Activity:
The entries below need to be written out exactly, with no pictures included.

[[ Provided data, beginning ]]

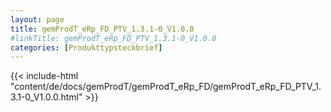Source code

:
 ```yaml
---
layout: page
title: gemProdT_eRp_FD_PTV_1.3.1-0_V1.0.0
#linkTitle: gemProdT_eRp_FD_PTV_1.3.1-0_V1.0.0
categories: [Produkttypsteckbrief]
---
```

{{< include-html "content/de/docs/gemProdT/gemProdT_eRp_FD/gemProdT_eRp_FD_PTV_1.3.1-0_V1.0.0.html" >}}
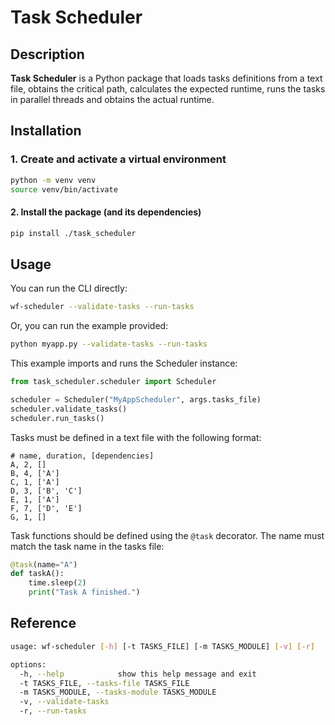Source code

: # Task Scheduler

## Description

**Task Scheduler** is a Python package that loads tasks definitions from a text file, obtains the critical path, calculates the expected runtime, runs the tasks in parallel threads and obtains the actual runtime.

## Installation

### 1. Create and activate a virtual environment
```bash
python -m venv venv
source venv/bin/activate
```

#### 2. Install the package (and its dependencies)
```bash
pip install ./task_scheduler
```

## Usage

You can run the CLI directly:

```bash
wf-scheduler --validate-tasks --run-tasks
```

Or, you can run the example provided:

```bash
python myapp.py --validate-tasks --run-tasks
```

This example imports and runs the Scheduler instance:

```python
from task_scheduler.scheduler import Scheduler

scheduler = Scheduler("MyAppScheduler", args.tasks_file)
scheduler.validate_tasks()
scheduler.run_tasks()
```

Tasks must be defined in a text file with the following format:

```
# name, duration, [dependencies]
A, 2, []
B, 4, ['A']
C, 1, ['A']
D, 3, ['B', 'C']
E, 1, ['A']
F, 7, ['D', 'E']
G, 1, []
```

Task functions should be defined using the `@task` decorator. The name must match the task name in the tasks file:

```python
@task(name="A")
def taskA():
    time.sleep(2)
    print("Task A finished.")
```

## Reference

```bash
usage: wf-scheduler [-h] [-t TASKS_FILE] [-m TASKS_MODULE] [-v] [-r]

options:
  -h, --help            show this help message and exit
  -t TASKS_FILE, --tasks-file TASKS_FILE
  -m TASKS_MODULE, --tasks-module TASKS_MODULE
  -v, --validate-tasks
  -r, --run-tasks
  ```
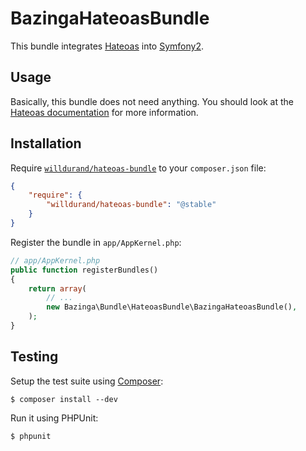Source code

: BazingaHateoasBundle
====================

This bundle integrates [Hateoas](http://github.com/willdurand/Hateoas) into
[Symfony2](http://symfony.com).

Usage
-----

Basically, this bundle does not need anything. You should look at the [Hateoas
documentation](http://github.com/willdurand/Hateoas) for more information.


Installation
------------

Require [`willdurand/hateoas-bundle`](https://packagist.org/packages/willdurand/hateoas-bundle)
to your `composer.json` file:


``` json
{
    "require": {
        "willdurand/hateoas-bundle": "@stable"
    }
}
```

Register the bundle in `app/AppKernel.php`:

``` php
// app/AppKernel.php
public function registerBundles()
{
    return array(
        // ...
        new Bazinga\Bundle\HateoasBundle\BazingaHateoasBundle(),
    );
}
```


Testing
-------

Setup the test suite using [Composer](http://getcomposer.org/):

    $ composer install --dev

Run it using PHPUnit:

    $ phpunit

[[ Provided data, end ]]

Answer to this task:
Source code

:
 ```yaml
---
layout: page
title: gemProdT_eRp_FD_PTV_1.3.1-0_V1.0.0
#linkTitle: gemProdT_eRp_FD_PTV_1.3.1-0_V1.0.0
categories: [Produkttypsteckbrief]
---
```

{{< include-html "content/de/docs/gemProdT/gemProdT_eRp_FD/gemProdT_eRp_FD_PTV_1.3.1-0_V1.0.0.html" >}}
Source code

: # Task Scheduler

## Description

**Task Scheduler** is a Python package that loads tasks definitions from a text file, obtains the critical path, calculates the expected runtime, runs the tasks in parallel threads and obtains the actual runtime.

## Installation

### 1. Create and activate a virtual environment
```bash
python -m venv venv
source venv/bin/activate
```

#### 2. Install the package (and its dependencies)
```bash
pip install ./task_scheduler
```

## Usage

You can run the CLI directly:

```bash
wf-scheduler --validate-tasks --run-tasks
```

Or, you can run the example provided:

```bash
python myapp.py --validate-tasks --run-tasks
```

This example imports and runs the Scheduler instance:

```python
from task_scheduler.scheduler import Scheduler

scheduler = Scheduler("MyAppScheduler", args.tasks_file)
scheduler.validate_tasks()
scheduler.run_tasks()
```

Tasks must be defined in a text file with the following format:

```
# name, duration, [dependencies]
A, 2, []
B, 4, ['A']
C, 1, ['A']
D, 3, ['B', 'C']
E, 1, ['A']
F, 7, ['D', 'E']
G, 1, []
```

Task functions should be defined using the `@task` decorator. The name must match the task name in the tasks file:

```python
@task(name="A")
def taskA():
    time.sleep(2)
    print("Task A finished.")
```

## Reference

```bash
usage: wf-scheduler [-h] [-t TASKS_FILE] [-m TASKS_MODULE] [-v] [-r]

options:
  -h, --help            show this help message and exit
  -t TASKS_FILE, --tasks-file TASKS_FILE
  -m TASKS_MODULE, --tasks-module TASKS_MODULE
  -v, --validate-tasks
  -r, --run-tasks
  ```
Source code

: BazingaHateoasBundle
====================

This bundle integrates [Hateoas](http://github.com/willdurand/Hateoas) into
[Symfony2](http://symfony.com).

Usage
-----

Basically, this bundle does not need anything. You should look at the [Hateoas
documentation](http://github.com/willdurand/Hateoas) for more information.


Installation
------------

Require [`willdurand/hateoas-bundle`](https://packagist.org/packages/willdurand/hateoas-bundle)
to your `composer.json` file:


``` json
{
    "require": {
        "willdurand/hateoas-bundle": "@stable"
    }
}
```

Register the bundle in `app/AppKernel.php`:

``` php
// app/AppKernel.php
public function registerBundles()
{
    return array(
        // ...
        new Bazinga\Bundle\HateoasBundle\BazingaHateoasBundle(),
    );
}
```


Testing
-------

Setup the test suite using [Composer](http://getcomposer.org/):

    $ composer install --dev

Run it using PHPUnit:

    $ phpunit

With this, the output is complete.